A former Google software engineer claims to have cracked a zip file containing $300,000 after being contacted on LinkedIn.
Michael Stay, a former software engineer with Google and the current CTO of smart contract and decentralized application (Dapp) firm, Pyrofex, claims to have successfully hacked a zip file containing the private keys to over $300,000 in Bitcoin (BTC).
In a blog post, Stay says that his journey began when he received a message from “a Russian guy” on LinkedIn about six months ago.
Software engineer contacted on LinkedIn regarding paper from 2000
The Russian had read a paper authored by Stay in 2000 describing a technique that he had used to successfully attack zip files.
“He had read that paper I’d written 19 years ago and wanted to know if the attack could work on a file with only two files, Stay writes, adding: “A quick analysis said not without an enormous amount of processing power and a lot of money.”
“Because I only had two files to work with, a lot more false positives would advance at each stage. There would end up being 273 possible keys to test, nearly 10 sextillion. I estimated it would take a large GPU farm a year to break, with a cost on the order of $100K. He astounded me by saying he could spend that much to recover the key.”
Zip file contained keys to $300,000 in BTC
The files contained the private keys to what had been roughly $12,500 in BTC when the Russian purchased the coins during 2016. “Now they were worth upwards of $300K and he couldn’t remember the password,” says Stay.
“Luckily, he still had the original laptop and knew exactly when the encryption took place.
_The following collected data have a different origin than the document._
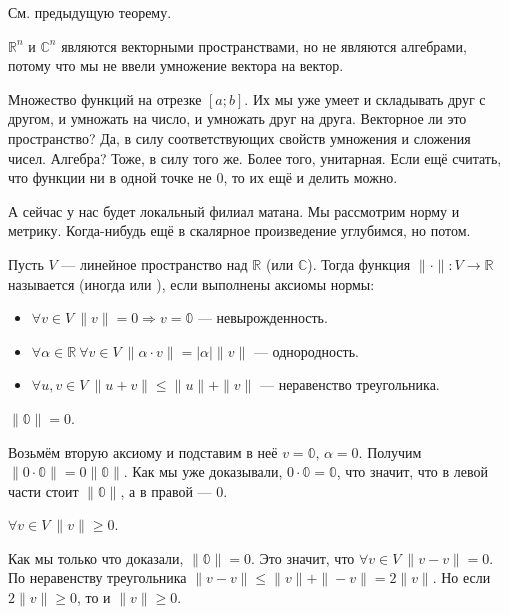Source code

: \documentclass{article}
\begin{document}
\begin{itemize}
\begin{Proof}
            См. предыдущую теорему.
        \end{Proof}
        \begin{Example}
            $\mathbb R^n$ и $\mathbb C^n$ являются векторными пространствами, но не являются алгебрами, потому что мы не ввели умножение вектора на вектор.
        \end{Example}
        \begin{Example}
            Множество функций на отрезке $[a;b]$. Их мы уже умеет и складывать друг с другом, и умножать на число, и умножать друг на друга. Векторное ли это пространство? Да, в силу соответствующих свойств умножения и сложения чисел. Алгебра? Тоже, в силу того же. Более того, унитарная. Если ещё считать, что функции ни в одной точке не 0, то их ещё и делить можно.
        \end{Example}
        \begin{Comment}
            А сейчас у нас будет локальный филиал матана. Мы рассмотрим норму и метрику. Когда-нибудь ещё в скалярное произведение углубимся, но потом.
        \end{Comment}
        \dfn Пусть $V$ --- линейное пространство над $\mathbb R$ (или $\mathbb C$). Тогда функция $\|\cdot\|\colon V\to\mathbb R$ называется  (иногда  или ), если выполнены аксиомы нормы:
        \begin{itemize}
            \item $\forall v\in V~\|v\|=0\Rightarrow v=\mathbb0$ --- невырожденность.
            \item $\forall\alpha\in\mathbb R~\forall v\in V~\|\alpha\cdot v\|=|\alpha|\|v\|$ --- однородность.
            \item $\forall u,v\in V~\|u+v\|\leqslant\|u\|+\|v\|$ --- неравенство треугольника.
        \end{itemize}
        \thm $\|\mathbb0\|=0$.
        \begin{Proof}
            Возьмём вторую аксиому и подставим в неё $v=\mathbb0$, $\alpha=0$. Получим $\|0\cdot\mathbb0\|=0\|\mathbb0\|$. Как мы уже доказывали, $0\cdot\mathbb0=\mathbb0$, что значит, что в левой части стоит $\|\mathbb0\|$, а в правой --- $0$.
        \end{Proof}
        \thm $\forall v\in V~\|v\|\geqslant0$.
        \begin{Proof}
            Как мы только что доказали, $\|\mathbb0\|=0$. Это значит, что $\forall v\in V~\|v-v\|=0$. По неравенству треугольника $\|v-v\|\leqslant\|v\|+\|-v\|=2\|v\|$. Но если $2\|v\|\geqslant0$, то и $\|v\|\geqslant0$.

\end{Proof}
\end{itemize}
\end{document}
Because InfoZip seeds its entropy using the timestamp, that promised to reduce the work enormously—”only” 10 quintillion—and made it quite feasible, a matter of a couple of months on a medium GPU farm.”
We made a contract and I got to work,” he adds.
After several months of testing, including the discovery of a bug in his GPU farm, Stay claims to have cracked the file and returned the private key to the Russian.